Retype every record that appears below, unchanged.
Segment Start: Stored data
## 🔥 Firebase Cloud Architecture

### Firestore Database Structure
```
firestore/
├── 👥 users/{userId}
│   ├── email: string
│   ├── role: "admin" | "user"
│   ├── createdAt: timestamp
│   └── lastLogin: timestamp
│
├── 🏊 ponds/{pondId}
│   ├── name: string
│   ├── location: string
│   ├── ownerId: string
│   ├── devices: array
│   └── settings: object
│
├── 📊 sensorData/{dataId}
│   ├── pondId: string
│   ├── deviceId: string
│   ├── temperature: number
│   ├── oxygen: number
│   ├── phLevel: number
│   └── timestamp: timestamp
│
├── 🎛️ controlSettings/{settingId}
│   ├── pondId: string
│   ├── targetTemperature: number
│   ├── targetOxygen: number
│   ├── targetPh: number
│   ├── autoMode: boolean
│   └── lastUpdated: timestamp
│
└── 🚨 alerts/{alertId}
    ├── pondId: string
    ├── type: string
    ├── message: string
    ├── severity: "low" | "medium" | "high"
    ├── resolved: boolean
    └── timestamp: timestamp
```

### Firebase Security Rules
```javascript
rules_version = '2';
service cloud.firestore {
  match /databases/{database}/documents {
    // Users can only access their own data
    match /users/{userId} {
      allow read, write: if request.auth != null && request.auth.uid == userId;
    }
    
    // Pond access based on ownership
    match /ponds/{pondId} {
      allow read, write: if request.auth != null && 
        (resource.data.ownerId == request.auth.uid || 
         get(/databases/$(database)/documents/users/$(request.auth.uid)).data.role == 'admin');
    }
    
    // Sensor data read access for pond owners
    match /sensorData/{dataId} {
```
Segment End: Stored data
Solved problem »
## 🔥 Firebase Cloud Architecture

### Firestore Database Structure
```
firestore/
├── 👥 users/{userId}
│   ├── email: string
│   ├── role: "admin" | "user"
│   ├── createdAt: timestamp
│   └── lastLogin: timestamp
│
├── 🏊 ponds/{pondId}
│   ├── name: string
│   ├── location: string
│   ├── ownerId: string
│   ├── devices: array
│   └── settings: object
│
├── 📊 sensorData/{dataId}
│   ├── pondId: string
│   ├── deviceId: string
│   ├── temperature: number
│   ├── oxygen: number
│   ├── phLevel: number
│   └── timestamp: timestamp
│
├── 🎛️ controlSettings/{settingId}
│   ├── pondId: string
│   ├── targetTemperature: number
│   ├── targetOxygen: number
│   ├── targetPh: number
│   ├── autoMode: boolean
│   └── lastUpdated: timestamp
│
└── 🚨 alerts/{alertId}
    ├── pondId: string
    ├── type: string
    ├── message: string
    ├── severity: "low" | "medium" | "high"
    ├── resolved: boolean
    └── timestamp: timestamp
```

### Firebase Security Rules
```javascript
rules_version = '2';
service cloud.firestore {
  match /databases/{database}/documents {
    // Users can only access their own data
    match /users/{userId} {
      allow read, write: if request.auth != null && request.auth.uid == userId;
    }
    
    // Pond access based on ownership
    match /ponds/{pondId} {
      allow read, write: if request.auth != null && 
        (resource.data.ownerId == request.auth.uid || 
         get(/databases/$(database)/documents/users/$(request.auth.uid)).data.role == 'admin');
    }
    
    // Sensor data read access for pond owners
    match /sensorData/{dataId} {
```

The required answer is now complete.